■ **Material supplied**:
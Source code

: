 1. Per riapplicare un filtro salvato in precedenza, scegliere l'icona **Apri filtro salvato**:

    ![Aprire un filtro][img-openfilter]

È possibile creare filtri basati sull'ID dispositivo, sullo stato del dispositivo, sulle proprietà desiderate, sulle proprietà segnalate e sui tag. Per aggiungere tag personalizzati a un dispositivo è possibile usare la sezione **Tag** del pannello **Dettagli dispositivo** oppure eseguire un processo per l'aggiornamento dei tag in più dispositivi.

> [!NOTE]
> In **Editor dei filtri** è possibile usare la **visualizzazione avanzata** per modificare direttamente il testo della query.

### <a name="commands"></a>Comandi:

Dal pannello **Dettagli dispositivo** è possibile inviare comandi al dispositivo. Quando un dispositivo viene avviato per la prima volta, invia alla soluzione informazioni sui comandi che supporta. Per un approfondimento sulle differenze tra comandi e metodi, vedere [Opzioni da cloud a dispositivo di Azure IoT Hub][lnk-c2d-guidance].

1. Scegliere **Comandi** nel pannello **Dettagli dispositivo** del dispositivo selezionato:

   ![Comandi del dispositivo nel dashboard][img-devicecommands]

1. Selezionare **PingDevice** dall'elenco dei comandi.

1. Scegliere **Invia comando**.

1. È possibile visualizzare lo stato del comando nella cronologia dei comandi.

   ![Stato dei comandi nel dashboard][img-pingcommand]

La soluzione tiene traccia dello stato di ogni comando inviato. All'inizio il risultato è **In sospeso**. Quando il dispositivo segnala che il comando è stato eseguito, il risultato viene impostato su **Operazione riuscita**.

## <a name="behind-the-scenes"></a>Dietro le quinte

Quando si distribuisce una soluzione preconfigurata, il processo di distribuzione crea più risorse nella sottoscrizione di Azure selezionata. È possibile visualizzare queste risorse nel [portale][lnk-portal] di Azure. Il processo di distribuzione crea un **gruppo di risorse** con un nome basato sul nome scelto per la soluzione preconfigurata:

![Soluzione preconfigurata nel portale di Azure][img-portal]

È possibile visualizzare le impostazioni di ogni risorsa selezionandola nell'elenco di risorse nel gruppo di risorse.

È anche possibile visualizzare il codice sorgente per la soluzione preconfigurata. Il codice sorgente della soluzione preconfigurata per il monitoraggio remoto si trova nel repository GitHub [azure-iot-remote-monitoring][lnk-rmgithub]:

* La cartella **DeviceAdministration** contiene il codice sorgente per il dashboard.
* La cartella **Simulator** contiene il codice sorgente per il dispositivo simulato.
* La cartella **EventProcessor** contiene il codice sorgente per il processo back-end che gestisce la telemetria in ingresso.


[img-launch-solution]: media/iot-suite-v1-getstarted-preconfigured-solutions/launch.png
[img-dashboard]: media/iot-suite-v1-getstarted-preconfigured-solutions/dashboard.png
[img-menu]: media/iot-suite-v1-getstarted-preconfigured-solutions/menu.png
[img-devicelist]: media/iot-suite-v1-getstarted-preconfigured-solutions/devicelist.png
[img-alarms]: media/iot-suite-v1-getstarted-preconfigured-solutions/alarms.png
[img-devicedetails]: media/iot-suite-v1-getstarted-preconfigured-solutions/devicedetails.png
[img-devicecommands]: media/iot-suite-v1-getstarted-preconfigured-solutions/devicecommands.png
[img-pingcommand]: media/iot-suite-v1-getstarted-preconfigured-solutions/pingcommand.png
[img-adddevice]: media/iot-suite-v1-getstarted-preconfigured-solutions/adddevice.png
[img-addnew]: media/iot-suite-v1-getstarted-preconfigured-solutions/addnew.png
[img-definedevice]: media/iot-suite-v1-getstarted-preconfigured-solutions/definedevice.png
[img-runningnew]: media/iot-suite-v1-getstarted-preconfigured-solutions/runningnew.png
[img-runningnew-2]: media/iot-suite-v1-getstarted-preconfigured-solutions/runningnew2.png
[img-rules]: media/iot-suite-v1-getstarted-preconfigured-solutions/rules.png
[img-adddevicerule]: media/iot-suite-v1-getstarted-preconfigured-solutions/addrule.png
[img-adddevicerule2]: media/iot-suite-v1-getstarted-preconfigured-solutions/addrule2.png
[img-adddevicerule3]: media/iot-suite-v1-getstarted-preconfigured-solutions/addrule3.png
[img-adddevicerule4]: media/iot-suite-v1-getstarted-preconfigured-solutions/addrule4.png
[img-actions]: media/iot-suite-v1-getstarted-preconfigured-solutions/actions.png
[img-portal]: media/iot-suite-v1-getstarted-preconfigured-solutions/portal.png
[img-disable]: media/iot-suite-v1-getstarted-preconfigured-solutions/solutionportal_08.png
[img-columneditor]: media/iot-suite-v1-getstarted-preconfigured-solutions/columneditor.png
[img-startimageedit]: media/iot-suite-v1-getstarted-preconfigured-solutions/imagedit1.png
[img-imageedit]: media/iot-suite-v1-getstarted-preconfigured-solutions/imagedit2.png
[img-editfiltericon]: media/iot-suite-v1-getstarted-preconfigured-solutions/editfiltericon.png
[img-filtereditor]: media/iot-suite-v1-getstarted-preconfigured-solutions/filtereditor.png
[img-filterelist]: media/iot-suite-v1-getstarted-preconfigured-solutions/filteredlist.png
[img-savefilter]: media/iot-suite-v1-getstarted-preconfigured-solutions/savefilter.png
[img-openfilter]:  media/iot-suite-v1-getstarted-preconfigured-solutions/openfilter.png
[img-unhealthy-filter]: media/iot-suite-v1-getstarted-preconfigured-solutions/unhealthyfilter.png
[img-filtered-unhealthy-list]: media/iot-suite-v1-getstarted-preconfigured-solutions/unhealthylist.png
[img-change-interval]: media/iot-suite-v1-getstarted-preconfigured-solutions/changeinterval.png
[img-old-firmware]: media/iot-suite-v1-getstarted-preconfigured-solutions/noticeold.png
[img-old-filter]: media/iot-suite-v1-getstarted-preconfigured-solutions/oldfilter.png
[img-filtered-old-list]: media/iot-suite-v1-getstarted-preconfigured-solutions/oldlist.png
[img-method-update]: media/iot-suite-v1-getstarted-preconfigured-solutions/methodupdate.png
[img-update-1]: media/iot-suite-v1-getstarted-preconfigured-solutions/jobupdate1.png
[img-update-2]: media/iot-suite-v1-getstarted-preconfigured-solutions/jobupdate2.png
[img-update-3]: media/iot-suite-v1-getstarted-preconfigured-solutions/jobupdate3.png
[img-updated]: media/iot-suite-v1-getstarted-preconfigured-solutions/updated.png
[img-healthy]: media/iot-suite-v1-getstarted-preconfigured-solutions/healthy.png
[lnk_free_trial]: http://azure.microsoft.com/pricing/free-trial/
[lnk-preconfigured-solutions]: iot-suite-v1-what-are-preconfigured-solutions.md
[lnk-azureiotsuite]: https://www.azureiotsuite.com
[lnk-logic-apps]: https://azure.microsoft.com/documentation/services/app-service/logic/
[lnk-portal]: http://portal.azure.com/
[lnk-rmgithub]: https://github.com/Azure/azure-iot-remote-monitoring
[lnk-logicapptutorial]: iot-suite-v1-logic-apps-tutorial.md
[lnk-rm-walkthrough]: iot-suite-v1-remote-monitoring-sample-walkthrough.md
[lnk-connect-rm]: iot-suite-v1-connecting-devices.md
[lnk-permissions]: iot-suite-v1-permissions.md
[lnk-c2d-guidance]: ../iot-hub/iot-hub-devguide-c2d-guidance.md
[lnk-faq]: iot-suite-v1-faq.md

■ **Requirement**: Only lines that contain "openfilter" are needed, so copy each of them from the data.

■ **Result of this task**:
    ![Aprire un filtro][img-openfilter]
[img-openfilter]:  media/iot-suite-v1-getstarted-preconfigured-solutions/openfilter.png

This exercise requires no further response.